Maison Vauron serves up a slice of France in the heart of Newmarket.
Most cities have treasured haunts that only certain locals know about. Maison Vauron is one of those for Aucklanders. Even though the French wine merchant has a diehard fan base and celebrates its 20th anniversary this year, it’s more a result of bouche à oreille (‘word of mouth’), than fanfare.
Francophiles have watched Maison Vauron grow from small beginnings to a roomy two-storied space offering the largest French wine selection in Australasia, along with the country’s most plentiful collection of French cheeses, charcuterie and delicacies, as well as L’Atelier du Fromage – a bistro-style establishment that holds Newmarket’s ‘Best Café’ title.
Downstairs at MV, the tables and chairs of L’Atelier du Fromage spill onto the sidewalk while indoors, generous displays of cheese, the aroma of good coffee and shelves laden with delicious morsels tempt the tastebuds. Upstairs, a cavernous space hosts cherrywood and oak dining tables shipped here from France. Warehouse shelving, along with boxes and baskets on the floor, overflow with wine bottles hailing from every region including Alsace, Burgundy, Bordeaux, Champagne, the Loire Valley, and Provence. It’s a veritable treasure trove for the most discerning of palates.
A Family Story
Jean-Christophe Poizat – a Frenchman who came to New Zealand in 1991, fell in love with a Kiwi girl and made this country his home – then brought Maison Vauron to us together with his business partners, Peter and Scott.
“My family has been in the wine business in Saint-Etienne, southwest of Lyon since 1879,” says Jean-Christophe. “I was working for an English wine merchant when New Zealand wine was just beginning to get a ‘nose’ so I came here to learn about them. Six months later I met my wife, Di. The two best choices of my life have been coming to New Zealand and marrying my wife.”
Established in 1999
Maison Vauron entered the market on 1 September, 1999. “It was a big gamble at the time,” says Jean-Christophe. “We offered only French wine, though not to the extent that we do now. We still only stock French wine with the exception of two New Zealand wineries. One, Clos Henri, is owned by a French family; the other is Surveyor Thomson, owned by Kiwis who have vineyards in Burgundy and they make a pinot noir in Central Otago.

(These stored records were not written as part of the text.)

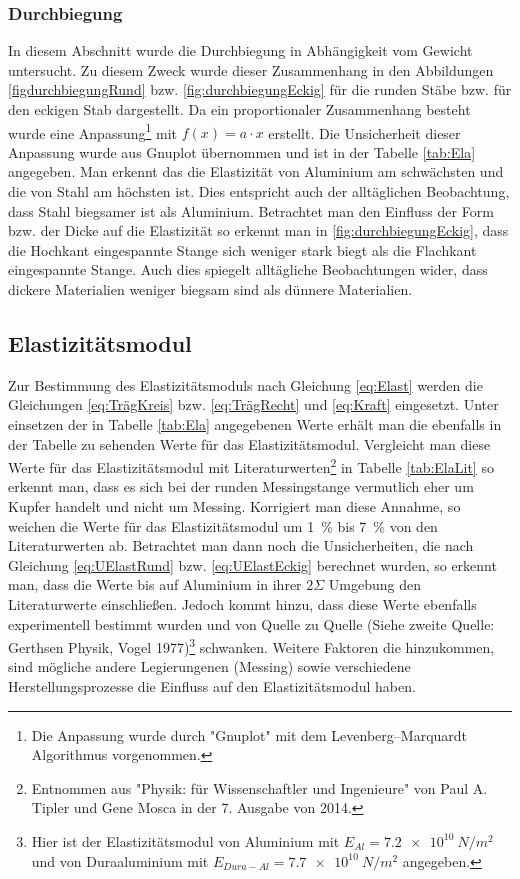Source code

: \subsubsection*{Durchbiegung}
In diesem Abschnitt wurde die Durchbiegung in Abhängigkeit vom Gewicht untersucht. Zu diesem Zweck wurde dieser Zusammenhang in den Abbildungen \ref{figdurchbiegungRund} bzw. \ref{fig:durchbiegungEckig}  für die runden Stäbe bzw. für den eckigen Stab dargestellt. Da ein proportionaler Zusammenhang besteht wurde eine Anpassung\footnote{Die Anpassung wurde durch "Gnuplot" mit dem Levenberg–Marquardt Algorithmus vorgenommen.  }  mit $f(x)=a \cdot x$ erstellt. Die Unsicherheit dieser Anpassung wurde aus Gnuplot übernommen und ist in der Tabelle \ref{tab:Ela} angegeben.
Man erkennt das die Elastizität von Aluminium am schwächsten und die von Stahl am höchsten ist. Dies entspricht auch der alltäglichen Beobachtung, dass Stahl biegsamer ist als Aluminium.
Betrachtet man den Einfluss der Form bzw. der Dicke auf die Elastizität so erkennt man in \ref{fig:durchbiegungEckig}, dass die Hochkant eingespannte Stange sich weniger stark biegt als die Flachkant eingespannte Stange. Auch dies spiegelt alltägliche Beobachtungen wider, dass dickere Materialien weniger biegsam sind als dünnere Materialien.

\subsection{Elastizitätsmodul}


Zur Bestimmung des Elastizitätsmoduls nach Gleichung \ref{eq:Elast} werden die Gleichungen \ref{eq:TrägKreis} bzw. \ref{eq:TrägRecht} und \ref{eq:Kraft} eingesetzt. Unter einsetzen der in Tabelle \ref{tab:Ela} angegebenen Werte erhält man die ebenfalls in der Tabelle zu sehenden Werte für das Elastizitätsmodul.
Vergleicht man diese Werte für das Elastizitätsmodul mit Literaturwerten\footnote{Entnommen aus "Physik: für Wissenschaftler und Ingenieure" von Paul A. Tipler und Gene Mosca in der 7. Ausgabe von 2014.} in Tabelle \ref{tab:ElaLit} so erkennt man, dass es sich bei der runden Messingstange vermutlich eher um Kupfer handelt und nicht um Messing. Korrigiert man diese Annahme, so weichen die Werte für das Elastizitätsmodul um \SI{1}{\percent} bis \SI{7}{\percent} von den Literaturwerten ab. Betrachtet man dann noch die Unsicherheiten, die nach Gleichung \ref{eq:UElastRund} bzw. \ref{eq:UElastEckig} berechnet wurden, so erkennt man, dass die Werte bis auf Aluminium in ihrer $2\Sigma$ Umgebung den Literaturwerte einschließen. Jedoch kommt hinzu, dass diese Werte ebenfalls experimentell bestimmt wurden und von Quelle zu Quelle (Siehe zweite Quelle: Gerthsen Physik, Vogel 1977)\footnote{Hier ist der Elastizitätsmodul von Aluminium mit $E_{Al}=\SI{7,2e10}{N \per m^2}$ und von Duraaluminium mit $E_{Dura-Al}=\SI{7,7e10}{N \per m^2}$ angegeben. } schwanken. Weitere Faktoren die hinzukommen, sind mögliche andere Legierungenen (Messing) sowie verschiedene Herstellungsprozesse die Einfluss auf den Elastizitätsmodul haben.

“It’s wonderful because Kiwis are big travellers and France has always been a popular destination even though France hasn’t always been kind. Kiwis have this fantastic attitude where they want to move on and that’s a great thing.”
Food & Wine
The tables are always filled with people enjoying the Tastings du Jour and whatever sensational recipe is on the menu because the wine is always accompanied by food – it’s all part of the experience. “It’s very casual, there’s nothing precious about it. We do wine-tastings every day where we serve three wines maybe a white, a rosè and a red. We have an amazing chef – Gilles Papst from the Alsace region – and he serves wonderful revisited recipes. There’s always a little bit of cheese within our cuisine. It might be just shavings but there will always be cheese,” says Jean-Christophe.
“We transport people to different wine regions in France for a couple of hours. Sometimes we might have a guest speaker – someone who lives, breathes and sweats wine. We tell the story of wine and take people to where it comes from. I’m lucky to have been given this by my ancestors. Wine is an artform and the story that goes with it is spectacular – the making of it and the people around it.”
Stocking The Shelves
Jean-Christophe travels to France twice a year. “I taste everything, every single thing you can buy here. I work like crazy for three weeks followed by two days in Paris by myself. It’s the most amazing city and I take that time to get my sanity back. I’ve got some wonderful clients who sometimes travel with me. That the great thing about wine, it’s all about sharing.”
“Perhaps it’s a coincidence or maybe because of some sort of blood affiliation, I don’t know, but in 1875, my great-great-grandfather came to this country as a young boat helper and went to Picton, Wellington and Auckland. I arrived 116 years later, and, hand on heart I can say I owe this country and Kiwis everything. There’s no way I would be where I am today if I’d settled in France, I sincerely believe my life wouldn’t be this good without New Zealand.”
Looking at the thriving hub that is Maison Vauron we can say feeling’s mutual.